Straulino gained his first sailing experiences as a child on the Kvarner Gulf of the northern Adriatic Sea. He later attended the Naval Academy at Livorno and embarked on a career in the Italian Navy. At the 1936 Summer Olympics he was a reserve sailor. During World War II Straulino served in the Italian Decima Flottiglia MAS during its operations in Gibraltar. After the war he became the commanding officer of the Italian training vessel Amerigo Vespucci for some time and eventually rose to the rank of rear admiral. He first competed at the 1948 Summer Olympics and finished fifth in the Star class.

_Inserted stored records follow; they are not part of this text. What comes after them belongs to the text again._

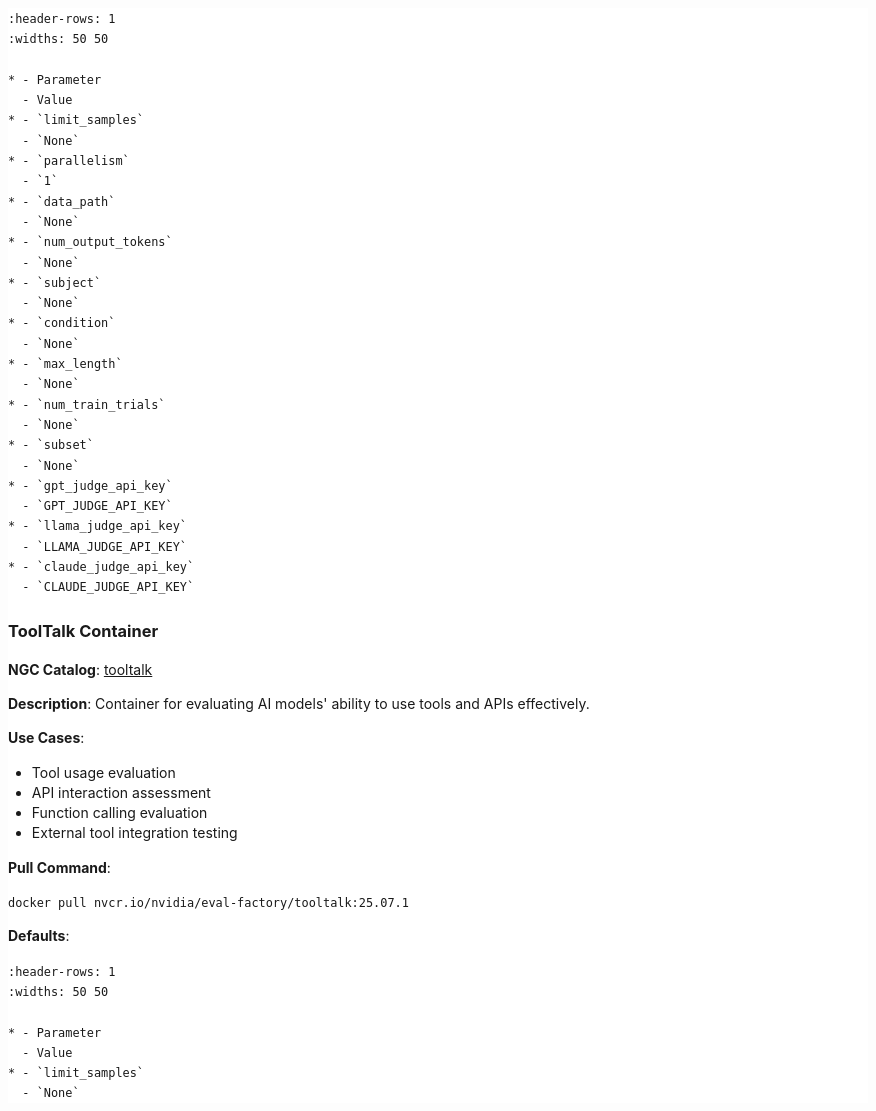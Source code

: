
 ```{list-table}
:header-rows: 1
:widths: 50 50

* - Parameter
  - Value
* - `limit_samples`
  - `None`
* - `parallelism`
  - `1`
* - `data_path`
  - `None`
* - `num_output_tokens`
  - `None`
* - `subject`
  - `None`
* - `condition`
  - `None`
* - `max_length`
  - `None`
* - `num_train_trials`
  - `None`
* - `subset`
  - `None`
* - `gpt_judge_api_key`
  - `GPT_JUDGE_API_KEY`
* - `llama_judge_api_key`
  - `LLAMA_JUDGE_API_KEY`
* - `claude_judge_api_key`
  - `CLAUDE_JUDGE_API_KEY`
```

### ToolTalk Container

**NGC Catalog**: [tooltalk](https://catalog.ngc.nvidia.com/orgs/nvidia/teams/eval-factory/containers/tooltalk)

**Description**: Container for evaluating AI models' ability to use tools and APIs effectively.

**Use Cases**:

- Tool usage evaluation
- API interaction assessment
- Function calling evaluation
- External tool integration testing

**Pull Command**:

```bash
docker pull nvcr.io/nvidia/eval-factory/tooltalk:25.07.1
```

**Defaults**:

```{list-table}
:header-rows: 1
:widths: 50 50

* - Parameter
  - Value
* - `limit_samples`
  - `None`
```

Between 1949 and 1956 Straulino won eight consecutive European championships in the starboat class. In 1952 and 1953 he was also world champion in this class. The climax of his career as a sportsman was his gold medal at the 1952 Summer Olympics in Helsinki. Four years later he won the silver medal at the 1956 Summer Olympics in Melbourne. After his partner Nicolò Rode (also from Lussino/Lošinj) quit, Straulino continued to compete at Olympic games with his new partner Carlo Rolandi in the Star boat class (1960 Summer Olympics, Rome, fourth place) and the 5.5m-class (1964 Summer Olympics, Tokyo, fourth place). A year later he won the world championship in the 5.5m-class.

He continued to compete in regattas in bigger boats and won the One Ton Cup off Porto Cervo in 1973 and the Italian Giraglia long-distance race. Mali Lošinj pronounced him an honourable citizen . Straulino was the initiator of Lošinjska regata, a sailing competition. Straulino died in Rome in 2004.

== Non-sporting biography ==
Like most Italians living in territories which, after World War II, were ceded to the new socialist state of Yugoslavia, the property of his family was nationalized and expropriated by Tito, and despite leaving the island of his birth at a young age, Straulino was so deeply in love with his island that he was regular visitor, especially after he retired and always wanted to know what was going on Lošinj.

In line with his final wish, he was buried in the town of birth, Mali Lošinj (formerly Lussinpiccolo).